[Records contained in a dataset]
::::::
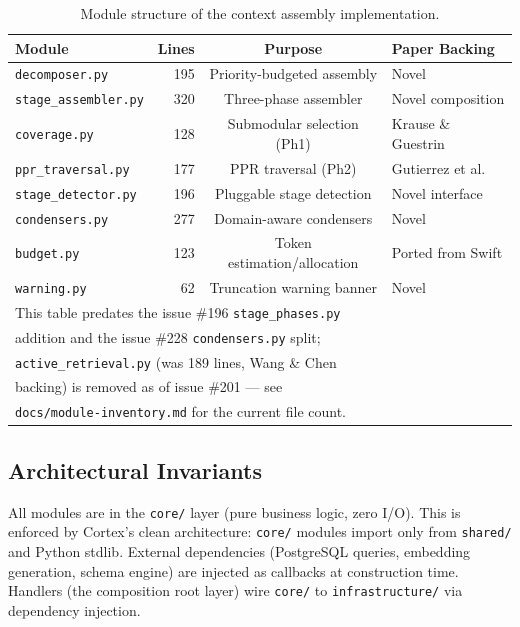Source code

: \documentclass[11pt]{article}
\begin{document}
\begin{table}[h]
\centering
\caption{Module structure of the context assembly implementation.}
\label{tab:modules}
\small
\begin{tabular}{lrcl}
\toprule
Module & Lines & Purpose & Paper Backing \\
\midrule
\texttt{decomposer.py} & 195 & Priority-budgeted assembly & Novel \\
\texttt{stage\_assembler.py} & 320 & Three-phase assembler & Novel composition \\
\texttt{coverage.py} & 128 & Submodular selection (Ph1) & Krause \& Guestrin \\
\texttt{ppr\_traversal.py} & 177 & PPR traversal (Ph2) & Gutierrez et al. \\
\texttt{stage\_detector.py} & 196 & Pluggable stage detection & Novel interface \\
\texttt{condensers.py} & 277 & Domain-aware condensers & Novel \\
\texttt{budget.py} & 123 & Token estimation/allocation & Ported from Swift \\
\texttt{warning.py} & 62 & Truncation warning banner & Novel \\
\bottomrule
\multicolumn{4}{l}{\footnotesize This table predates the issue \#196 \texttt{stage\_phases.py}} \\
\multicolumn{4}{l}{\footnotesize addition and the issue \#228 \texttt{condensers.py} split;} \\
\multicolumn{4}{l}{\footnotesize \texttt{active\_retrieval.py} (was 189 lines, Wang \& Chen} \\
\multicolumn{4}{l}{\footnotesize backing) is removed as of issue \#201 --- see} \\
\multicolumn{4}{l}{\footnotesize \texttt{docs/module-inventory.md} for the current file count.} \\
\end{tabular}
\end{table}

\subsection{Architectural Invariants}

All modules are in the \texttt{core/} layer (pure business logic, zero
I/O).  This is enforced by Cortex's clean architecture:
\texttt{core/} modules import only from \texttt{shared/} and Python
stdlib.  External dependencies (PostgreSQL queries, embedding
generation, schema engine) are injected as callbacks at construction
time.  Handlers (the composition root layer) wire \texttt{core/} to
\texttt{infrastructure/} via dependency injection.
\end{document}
::::::
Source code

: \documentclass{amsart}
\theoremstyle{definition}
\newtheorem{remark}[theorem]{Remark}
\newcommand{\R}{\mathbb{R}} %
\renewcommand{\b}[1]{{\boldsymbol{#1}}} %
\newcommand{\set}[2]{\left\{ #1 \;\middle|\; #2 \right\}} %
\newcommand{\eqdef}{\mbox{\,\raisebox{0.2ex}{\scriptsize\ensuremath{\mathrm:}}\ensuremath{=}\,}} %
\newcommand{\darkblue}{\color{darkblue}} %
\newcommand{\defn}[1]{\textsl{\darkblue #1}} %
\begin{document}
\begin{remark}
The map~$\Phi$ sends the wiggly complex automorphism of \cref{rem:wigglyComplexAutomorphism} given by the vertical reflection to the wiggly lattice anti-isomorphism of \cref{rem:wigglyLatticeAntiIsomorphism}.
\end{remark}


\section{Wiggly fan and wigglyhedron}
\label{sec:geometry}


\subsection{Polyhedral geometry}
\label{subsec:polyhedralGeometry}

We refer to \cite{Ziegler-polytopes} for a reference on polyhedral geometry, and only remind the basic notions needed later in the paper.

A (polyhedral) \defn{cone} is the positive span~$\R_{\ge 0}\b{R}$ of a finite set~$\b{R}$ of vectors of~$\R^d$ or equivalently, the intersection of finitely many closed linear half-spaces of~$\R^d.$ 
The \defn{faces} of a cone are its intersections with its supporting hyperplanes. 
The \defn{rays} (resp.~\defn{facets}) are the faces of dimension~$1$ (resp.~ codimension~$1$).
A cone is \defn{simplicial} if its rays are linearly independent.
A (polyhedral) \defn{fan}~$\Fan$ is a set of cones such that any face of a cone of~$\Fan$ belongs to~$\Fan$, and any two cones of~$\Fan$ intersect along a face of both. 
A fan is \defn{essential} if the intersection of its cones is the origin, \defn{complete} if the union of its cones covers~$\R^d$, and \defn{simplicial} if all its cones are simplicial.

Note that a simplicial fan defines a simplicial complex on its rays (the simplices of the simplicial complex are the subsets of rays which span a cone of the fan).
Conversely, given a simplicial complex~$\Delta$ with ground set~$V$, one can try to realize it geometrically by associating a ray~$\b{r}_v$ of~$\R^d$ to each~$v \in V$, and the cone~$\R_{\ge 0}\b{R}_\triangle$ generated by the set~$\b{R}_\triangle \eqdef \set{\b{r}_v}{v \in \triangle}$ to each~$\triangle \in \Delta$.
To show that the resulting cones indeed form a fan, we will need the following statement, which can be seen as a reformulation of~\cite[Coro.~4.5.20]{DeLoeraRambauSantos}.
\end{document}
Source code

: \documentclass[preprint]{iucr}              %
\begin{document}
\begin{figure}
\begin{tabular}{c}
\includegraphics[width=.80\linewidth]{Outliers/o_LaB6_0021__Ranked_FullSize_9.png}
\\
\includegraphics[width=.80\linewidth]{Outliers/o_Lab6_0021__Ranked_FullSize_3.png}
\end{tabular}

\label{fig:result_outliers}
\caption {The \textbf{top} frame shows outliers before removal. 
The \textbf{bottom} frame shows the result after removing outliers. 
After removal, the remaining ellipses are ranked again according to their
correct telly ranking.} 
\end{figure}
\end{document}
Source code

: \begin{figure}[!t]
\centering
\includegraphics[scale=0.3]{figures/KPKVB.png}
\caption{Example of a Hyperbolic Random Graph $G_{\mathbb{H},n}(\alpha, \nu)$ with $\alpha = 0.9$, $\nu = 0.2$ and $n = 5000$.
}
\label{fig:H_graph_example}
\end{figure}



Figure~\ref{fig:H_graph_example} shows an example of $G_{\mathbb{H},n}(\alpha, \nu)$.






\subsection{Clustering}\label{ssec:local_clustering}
::::::
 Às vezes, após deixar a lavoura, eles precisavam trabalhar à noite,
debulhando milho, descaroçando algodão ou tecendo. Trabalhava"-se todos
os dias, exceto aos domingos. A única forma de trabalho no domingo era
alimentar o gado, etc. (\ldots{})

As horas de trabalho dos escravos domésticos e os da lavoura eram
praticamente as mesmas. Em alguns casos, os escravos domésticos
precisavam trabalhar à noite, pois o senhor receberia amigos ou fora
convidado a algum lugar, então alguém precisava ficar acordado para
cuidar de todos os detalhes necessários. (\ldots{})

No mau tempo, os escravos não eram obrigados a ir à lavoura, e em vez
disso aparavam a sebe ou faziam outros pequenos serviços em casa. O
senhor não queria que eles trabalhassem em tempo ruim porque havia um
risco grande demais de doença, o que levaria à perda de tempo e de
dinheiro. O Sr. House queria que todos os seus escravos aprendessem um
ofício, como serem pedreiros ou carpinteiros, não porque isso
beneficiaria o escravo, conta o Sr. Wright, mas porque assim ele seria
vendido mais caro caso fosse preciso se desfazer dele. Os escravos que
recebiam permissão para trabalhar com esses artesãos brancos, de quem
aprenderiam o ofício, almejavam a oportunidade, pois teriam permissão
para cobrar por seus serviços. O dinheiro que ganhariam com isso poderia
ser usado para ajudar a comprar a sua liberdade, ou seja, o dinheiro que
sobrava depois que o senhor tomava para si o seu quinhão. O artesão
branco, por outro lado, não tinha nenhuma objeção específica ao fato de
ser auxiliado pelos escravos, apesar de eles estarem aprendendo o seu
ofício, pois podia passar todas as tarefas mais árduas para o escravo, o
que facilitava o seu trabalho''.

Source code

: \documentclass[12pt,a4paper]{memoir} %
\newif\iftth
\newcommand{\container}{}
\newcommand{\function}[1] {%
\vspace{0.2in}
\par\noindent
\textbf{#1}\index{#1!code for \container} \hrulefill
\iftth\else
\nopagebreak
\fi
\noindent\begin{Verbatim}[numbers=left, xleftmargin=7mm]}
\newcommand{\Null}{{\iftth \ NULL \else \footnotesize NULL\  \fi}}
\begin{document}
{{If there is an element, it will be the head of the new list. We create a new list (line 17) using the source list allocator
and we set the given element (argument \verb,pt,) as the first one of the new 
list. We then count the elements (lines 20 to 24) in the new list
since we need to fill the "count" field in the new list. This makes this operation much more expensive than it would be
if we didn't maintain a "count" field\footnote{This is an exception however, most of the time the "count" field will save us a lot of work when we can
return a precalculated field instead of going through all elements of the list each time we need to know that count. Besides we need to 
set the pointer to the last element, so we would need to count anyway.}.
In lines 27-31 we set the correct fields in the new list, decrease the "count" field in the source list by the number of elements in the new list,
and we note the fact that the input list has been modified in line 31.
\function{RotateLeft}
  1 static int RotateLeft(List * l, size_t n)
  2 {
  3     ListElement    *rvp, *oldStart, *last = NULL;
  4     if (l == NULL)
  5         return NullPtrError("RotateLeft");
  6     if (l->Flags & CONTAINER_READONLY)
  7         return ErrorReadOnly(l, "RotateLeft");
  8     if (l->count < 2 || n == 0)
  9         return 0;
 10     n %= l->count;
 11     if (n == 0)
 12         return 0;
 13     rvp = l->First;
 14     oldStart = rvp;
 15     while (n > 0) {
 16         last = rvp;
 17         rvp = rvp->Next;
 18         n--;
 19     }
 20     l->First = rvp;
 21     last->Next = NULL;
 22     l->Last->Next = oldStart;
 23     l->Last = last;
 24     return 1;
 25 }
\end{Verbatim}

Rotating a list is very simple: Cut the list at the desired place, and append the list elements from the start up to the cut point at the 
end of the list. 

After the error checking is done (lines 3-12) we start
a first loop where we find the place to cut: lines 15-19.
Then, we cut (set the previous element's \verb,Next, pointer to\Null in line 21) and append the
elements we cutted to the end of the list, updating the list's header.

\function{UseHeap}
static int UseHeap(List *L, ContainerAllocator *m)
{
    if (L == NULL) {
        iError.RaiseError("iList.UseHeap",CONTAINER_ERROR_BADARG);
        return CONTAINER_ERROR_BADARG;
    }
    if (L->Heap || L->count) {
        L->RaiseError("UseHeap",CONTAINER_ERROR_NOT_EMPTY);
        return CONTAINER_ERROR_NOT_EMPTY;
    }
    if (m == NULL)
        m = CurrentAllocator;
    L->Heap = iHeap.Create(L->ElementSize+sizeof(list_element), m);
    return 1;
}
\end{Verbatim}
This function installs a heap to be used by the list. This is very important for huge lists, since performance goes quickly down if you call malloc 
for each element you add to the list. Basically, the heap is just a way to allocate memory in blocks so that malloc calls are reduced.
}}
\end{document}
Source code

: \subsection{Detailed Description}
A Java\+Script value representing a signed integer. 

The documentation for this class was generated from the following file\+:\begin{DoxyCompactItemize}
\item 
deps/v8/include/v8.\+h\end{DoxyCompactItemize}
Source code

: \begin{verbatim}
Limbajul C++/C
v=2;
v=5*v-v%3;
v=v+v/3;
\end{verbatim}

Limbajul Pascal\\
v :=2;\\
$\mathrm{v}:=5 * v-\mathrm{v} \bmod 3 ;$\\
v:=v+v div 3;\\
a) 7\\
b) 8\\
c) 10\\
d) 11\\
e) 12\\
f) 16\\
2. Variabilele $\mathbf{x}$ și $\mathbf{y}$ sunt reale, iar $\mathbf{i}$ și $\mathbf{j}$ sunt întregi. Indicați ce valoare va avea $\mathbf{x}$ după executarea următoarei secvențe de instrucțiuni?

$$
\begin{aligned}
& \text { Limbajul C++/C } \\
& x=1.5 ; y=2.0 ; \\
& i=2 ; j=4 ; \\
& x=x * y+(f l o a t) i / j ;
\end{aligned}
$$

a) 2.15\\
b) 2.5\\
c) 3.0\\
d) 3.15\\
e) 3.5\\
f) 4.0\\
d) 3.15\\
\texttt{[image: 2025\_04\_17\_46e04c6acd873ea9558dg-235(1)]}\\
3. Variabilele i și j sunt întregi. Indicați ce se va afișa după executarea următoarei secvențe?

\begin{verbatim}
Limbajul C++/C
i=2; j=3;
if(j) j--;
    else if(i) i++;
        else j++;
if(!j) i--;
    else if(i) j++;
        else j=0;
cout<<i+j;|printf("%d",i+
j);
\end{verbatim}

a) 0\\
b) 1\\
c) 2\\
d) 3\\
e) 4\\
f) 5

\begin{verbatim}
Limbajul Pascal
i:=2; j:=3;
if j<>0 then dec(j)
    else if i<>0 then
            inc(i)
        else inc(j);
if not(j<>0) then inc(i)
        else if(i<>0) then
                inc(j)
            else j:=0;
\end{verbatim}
::::::
WHAT IS EXPECTED: Could you transcribe the entries above word for word, from the line with "alimentar o gado, etc." down to the line with "recebiam permissão para", keeping both?

SOLUTION BELOW:
alimentar o gado, etc. (\ldots{})

As horas de trabalho dos escravos domésticos e os da lavoura eram
praticamente as mesmas. Em alguns casos, os escravos domésticos
precisavam trabalhar à noite, pois o senhor receberia amigos ou fora
convidado a algum lugar, então alguém precisava ficar acordado para
cuidar de todos os detalhes necessários. (\ldots{})

No mau tempo, os escravos não eram obrigados a ir à lavoura, e em vez
disso aparavam a sebe ou faziam outros pequenos serviços em casa. O
senhor não queria que eles trabalhassem em tempo ruim porque havia um
risco grande demais de doença, o que levaria à perda de tempo e de
dinheiro. O Sr. House queria que todos os seus escravos aprendessem um
ofício, como serem pedreiros ou carpinteiros, não porque isso
beneficiaria o escravo, conta o Sr. Wright, mas porque assim ele seria
vendido mais caro caso fosse preciso se desfazer dele. Os escravos que
recebiam permissão para trabalhar com esses artesãos brancos, de quem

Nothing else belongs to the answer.